De ses premiers pas dans l'industrie de la mode au tournage du clip controversé de Robin Thicke, Blurred Lines, en passant par les agressions sexuelles dont elle a été victime, comme celle lors de la séance photo avec Jonathan Leder. La suite de textes permet à la star d'Instagram, où elle est suivie par près de 30 millions de personnes, de revenir sur certains moments douloureux ou déterminants de sa vie pour analyser avec franchise la manière dont ils ont conditionné le rapport ambigu qu'elle entretient à son image.
"J'ai capitalisé sur mon corps dans les limites d'un monde cishétéro, capitaliste, patriarcal, un monde dans lequel la beauté et le sex-appeal ne sont valorisés qu'à travers la satisfaction du regard masculin. Si j'ai acquis de l'influence et un statut, c'est uniquement parce que je plaisais aux hommes", souffle-t-elle en introduction.
Ce constat l'a poussée, pendant longtemps, à entretenir un strict contrôle de son apparence aussi bien devant ses voisins, sa psy que ses abonnés, l'empêchant, dit-elle, d'aimer son corps. Il était impossible pour elle de renoncer à ce contrôle. "Je préférais me faire mal, me poignarder métaphoriquement que de laisser quiconque tenir le couteau, précise l'autrice dans Délivrances, le dernier texte du livre. [...] Je ne faisais aucune confiance à mon corps pour prendre les rênes."
Le sentiment de s'en libérer est toujours difficile, mais se produit petit à petit. La première fois que c'est arrivé, c'était il y a moins de deux ans, au cours d'une balade à vélo avec son mari et une amie. "J'étais dans mon premier trimestre de grossesse et la seule chose dont j'avais envie, c'était de dormir", écrit Emily Ratajkowski.
Elle accepte finalement de se laisse entraîner par ses deux compagnons de route. L'air est chaud, mais la brise agréable. Sur les conseils de sa copine Barbara, ils empruntent un raccourci à travers champs. "Mon vélo perdait de la vitesse dans l'herbe épaisse. Les nuages qui nous avaient protégés du soleil pendant la plus grande partie du trajet s'étaient dissipés, le vent s'était calmé et je me suis vite retrouvée en sueur, les tempes battantes", se souvient-elle.
Elle est en pleine lutte.
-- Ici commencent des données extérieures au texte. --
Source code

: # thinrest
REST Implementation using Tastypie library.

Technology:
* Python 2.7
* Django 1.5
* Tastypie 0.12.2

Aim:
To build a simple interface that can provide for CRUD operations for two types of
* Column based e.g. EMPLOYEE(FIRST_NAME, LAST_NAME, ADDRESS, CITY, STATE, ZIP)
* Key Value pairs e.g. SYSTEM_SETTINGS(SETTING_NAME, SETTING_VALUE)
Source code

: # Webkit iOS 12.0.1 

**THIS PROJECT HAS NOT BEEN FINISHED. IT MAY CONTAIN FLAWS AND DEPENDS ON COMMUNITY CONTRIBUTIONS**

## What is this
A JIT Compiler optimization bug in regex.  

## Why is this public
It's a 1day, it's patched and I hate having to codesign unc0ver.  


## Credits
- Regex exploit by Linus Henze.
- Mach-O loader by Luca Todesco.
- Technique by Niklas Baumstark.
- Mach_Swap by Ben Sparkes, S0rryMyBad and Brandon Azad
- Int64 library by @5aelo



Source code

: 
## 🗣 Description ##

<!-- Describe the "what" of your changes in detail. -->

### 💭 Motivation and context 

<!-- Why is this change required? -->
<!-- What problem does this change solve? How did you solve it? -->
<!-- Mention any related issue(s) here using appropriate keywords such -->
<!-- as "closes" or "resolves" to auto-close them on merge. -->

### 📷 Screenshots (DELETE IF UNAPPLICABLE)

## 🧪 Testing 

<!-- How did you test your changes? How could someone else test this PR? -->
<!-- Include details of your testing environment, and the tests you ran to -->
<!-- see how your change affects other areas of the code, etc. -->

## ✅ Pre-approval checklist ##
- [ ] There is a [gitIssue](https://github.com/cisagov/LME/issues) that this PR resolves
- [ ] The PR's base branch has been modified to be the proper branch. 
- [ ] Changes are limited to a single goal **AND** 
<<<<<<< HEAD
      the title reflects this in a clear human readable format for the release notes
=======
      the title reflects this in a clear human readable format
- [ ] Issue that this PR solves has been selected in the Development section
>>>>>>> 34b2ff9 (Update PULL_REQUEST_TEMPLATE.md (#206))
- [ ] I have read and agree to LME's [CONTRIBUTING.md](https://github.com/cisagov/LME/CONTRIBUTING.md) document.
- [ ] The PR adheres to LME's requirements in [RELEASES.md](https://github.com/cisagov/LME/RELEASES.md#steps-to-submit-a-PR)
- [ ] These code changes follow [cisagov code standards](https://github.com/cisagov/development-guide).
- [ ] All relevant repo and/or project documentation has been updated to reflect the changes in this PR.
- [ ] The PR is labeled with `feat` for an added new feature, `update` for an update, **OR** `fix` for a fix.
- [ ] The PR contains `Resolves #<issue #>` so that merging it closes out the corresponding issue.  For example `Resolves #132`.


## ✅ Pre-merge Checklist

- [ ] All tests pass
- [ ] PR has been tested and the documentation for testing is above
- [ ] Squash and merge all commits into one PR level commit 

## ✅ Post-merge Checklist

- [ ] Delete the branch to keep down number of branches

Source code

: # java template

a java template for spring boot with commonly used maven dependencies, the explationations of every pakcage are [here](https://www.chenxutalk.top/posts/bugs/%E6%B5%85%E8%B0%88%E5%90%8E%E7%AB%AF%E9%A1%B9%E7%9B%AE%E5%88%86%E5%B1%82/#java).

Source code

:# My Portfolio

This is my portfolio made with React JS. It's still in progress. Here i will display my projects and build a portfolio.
Quand son fiancé se tourne vers elle, elle ne peut pas s'empêcher de penser qu'elle doit être "vraiment moche". "Mes seins gonflés étaient douloureux sous mon tee-shirt gigantesque et j'étais sale, bouffie", se rappelle-t-elle. Elle persévère, "soudain pleine d'une détermination nouvelle". Elle pédale plus fort, ne se soucie plus de la douleur. "J'avais les cuisses en feu. J'ai ravalé ma salive", continue la cycliste en herbe.
Son amie et son partenaire se sont arrêtés un peu plus loin pour l'attendre. "Une vague de tendresse m'a submergée en voyant la forme familière de leur dos penché sur le guidon. Peu importe de quoi j'ai l'air, ai-je compris. Le sang battait dans mes cuisses et, à nouveau, j'ai pensé à la vie minuscule que mon corps abritait. Ma meilleure amie et mon mari me souriaient avec amour. Sans dire un mot, nous avons continué. J'avais les yeux pleins de larmes. J'avais envie de crier : 'Merci ! Quelle joie peut être la vie dans ce corps"", raconte-t-elle.
Cet épisode a été un déclencheur, mais le chemin est encore long. "D'après moi, c'était un moment magnifique qui, à mon avis, ne se produit pas assez souvent, mais qui, je l'espère, continuera à se produire de plus en plus souvent à mesure que la façon dont je pense à mon corps évolue", a-t-elle précisé dans une interview accordée à Vice.